The series itself started in 1988 with the title ‘The Man Who Died Laughing’, a novel which would introduce the core characters and premise of the overall franchise. This would then continue throughout the following years for over nine books until 2017, with the novel ‘The Girl with Kaleidoscope Eyes’. There would also be an omnibus edition collating the first two novels, as the series would gain a lot of traction gaining fans worldwide. With room to continue expanding on this series indefinitely, there’s a lot of potential to carry on into the foreseeable future for quite some time to come.

The Man Who Died Laughing

Originally brought out in 1988 through the Crimeline publishing label, this would be the book that begun the entire ‘Stewart Hoag and Lulu’ series. Setting up the franchise, this would establish the main characters, along with the basic format and central premise as well. Foreshadowing a lot of what was to come too, it manages to provide a number of exciting twists and turns along the way too.

Finding himself in Hollywood, this story starts out with Stewart Hoag, or ‘Hoagy’ for short, along with his basset hound Lulu, ghosting the memoirs of one ex-funnyman Sonny Day. Looking to get back into the limelight, Day is hoping to make a resurgence after his glory days in the fifties as one half of the comedy double act ‘Knight and Day’. It is his hope that this book will get him what he wants, as he aims to ‘tell all’, and reinvent his name with the help of Hoagy’s witty prose. That’s when a killer a strikes, as someone clearly doesn’t want the book being published, with all signs pointing to Hoagy after a corpse is discovered. Will he be able to clear his name and tell the story that needs telling? Can he find out who the real killer is before they strike again? What really became of the man who died laughing?

The Man Who Lived by Night

Initially released in 1989, this was first brought out on the 1st of March just over one year after the release of the first title, as it makes up the second title in the ongoing ‘Stewart Hoag and Lulu’ series of novels. Developing the characters and premise from before, this takes everything in a new and interesting direction, whilst simultaneously remaining true to the original throughout. Keeping the reader guessing right until the very last page, it holds a murder mystery that is intricately woven combining a number of exciting elements.

This time Stewart Hoag heads to England in order to meet the famous rock star Tristram Scarr on his huge estate there. It is here that he finds that Tristram is nocturnal, whilst also confining himself to the estate having never left it over the past ten years. After not getting much from Scarr himself, Hoagy goes on to interview the other band members, soon discovering that Scarr actually believes that their bassist was killed on-stage. This then leads Hoagy to undertake research for the book in order to find out what actually happened there, with plenty of suspects to interview. Will he be able to find the real killer and the truth behind what actually happened? Can he find out why the bassist was killed and the what the motivations were? What is the real truth behind the man who lived by night?

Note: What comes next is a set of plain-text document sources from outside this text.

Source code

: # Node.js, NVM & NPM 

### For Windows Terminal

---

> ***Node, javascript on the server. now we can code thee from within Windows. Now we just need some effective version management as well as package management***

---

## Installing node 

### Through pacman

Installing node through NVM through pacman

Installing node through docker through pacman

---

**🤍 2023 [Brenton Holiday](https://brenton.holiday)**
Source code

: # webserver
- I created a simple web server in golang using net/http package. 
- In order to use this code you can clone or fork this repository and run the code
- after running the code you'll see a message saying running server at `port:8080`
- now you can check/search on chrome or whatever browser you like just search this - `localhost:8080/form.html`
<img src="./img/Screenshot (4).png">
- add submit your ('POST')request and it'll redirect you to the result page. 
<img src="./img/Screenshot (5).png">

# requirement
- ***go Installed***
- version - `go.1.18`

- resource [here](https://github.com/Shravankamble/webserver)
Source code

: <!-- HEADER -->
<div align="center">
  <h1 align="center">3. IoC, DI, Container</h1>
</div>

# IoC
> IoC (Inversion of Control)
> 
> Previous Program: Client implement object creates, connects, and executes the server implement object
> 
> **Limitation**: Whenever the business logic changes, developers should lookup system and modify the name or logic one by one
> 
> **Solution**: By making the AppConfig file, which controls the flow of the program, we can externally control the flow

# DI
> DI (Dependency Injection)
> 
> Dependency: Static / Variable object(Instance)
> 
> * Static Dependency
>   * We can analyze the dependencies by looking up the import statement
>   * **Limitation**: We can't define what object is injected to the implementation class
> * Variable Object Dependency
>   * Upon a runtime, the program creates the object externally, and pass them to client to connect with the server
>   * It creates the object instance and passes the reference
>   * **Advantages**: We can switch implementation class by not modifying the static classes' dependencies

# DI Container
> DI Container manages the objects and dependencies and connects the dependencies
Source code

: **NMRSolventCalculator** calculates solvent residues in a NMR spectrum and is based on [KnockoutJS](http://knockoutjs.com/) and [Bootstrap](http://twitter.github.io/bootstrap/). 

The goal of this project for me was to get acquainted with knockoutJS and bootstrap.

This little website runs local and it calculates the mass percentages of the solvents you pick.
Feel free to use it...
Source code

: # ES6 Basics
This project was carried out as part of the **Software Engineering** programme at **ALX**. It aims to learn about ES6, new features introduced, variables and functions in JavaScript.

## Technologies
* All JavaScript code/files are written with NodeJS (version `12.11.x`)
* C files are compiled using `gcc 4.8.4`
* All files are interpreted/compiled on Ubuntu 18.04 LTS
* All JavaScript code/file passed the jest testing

The Stewart Hoag & Lulu Series

As a series, this works because it really knows what it wants to do with the format right from the very beginning, taking it in new and interesting directions. Using a lot of tropes that are atypical to the cozy mystery genre, it definitely manages to make them unique, Handler creates something that is entirely distinctive to him. Creating characters that resonate with their audience, this manages to build a genuine sense of rapport with the reader as the series progresses too. Not showing signs of stopping any time soon either, this is definitely a series that will grow from strength-to-strength for many years to follow yet.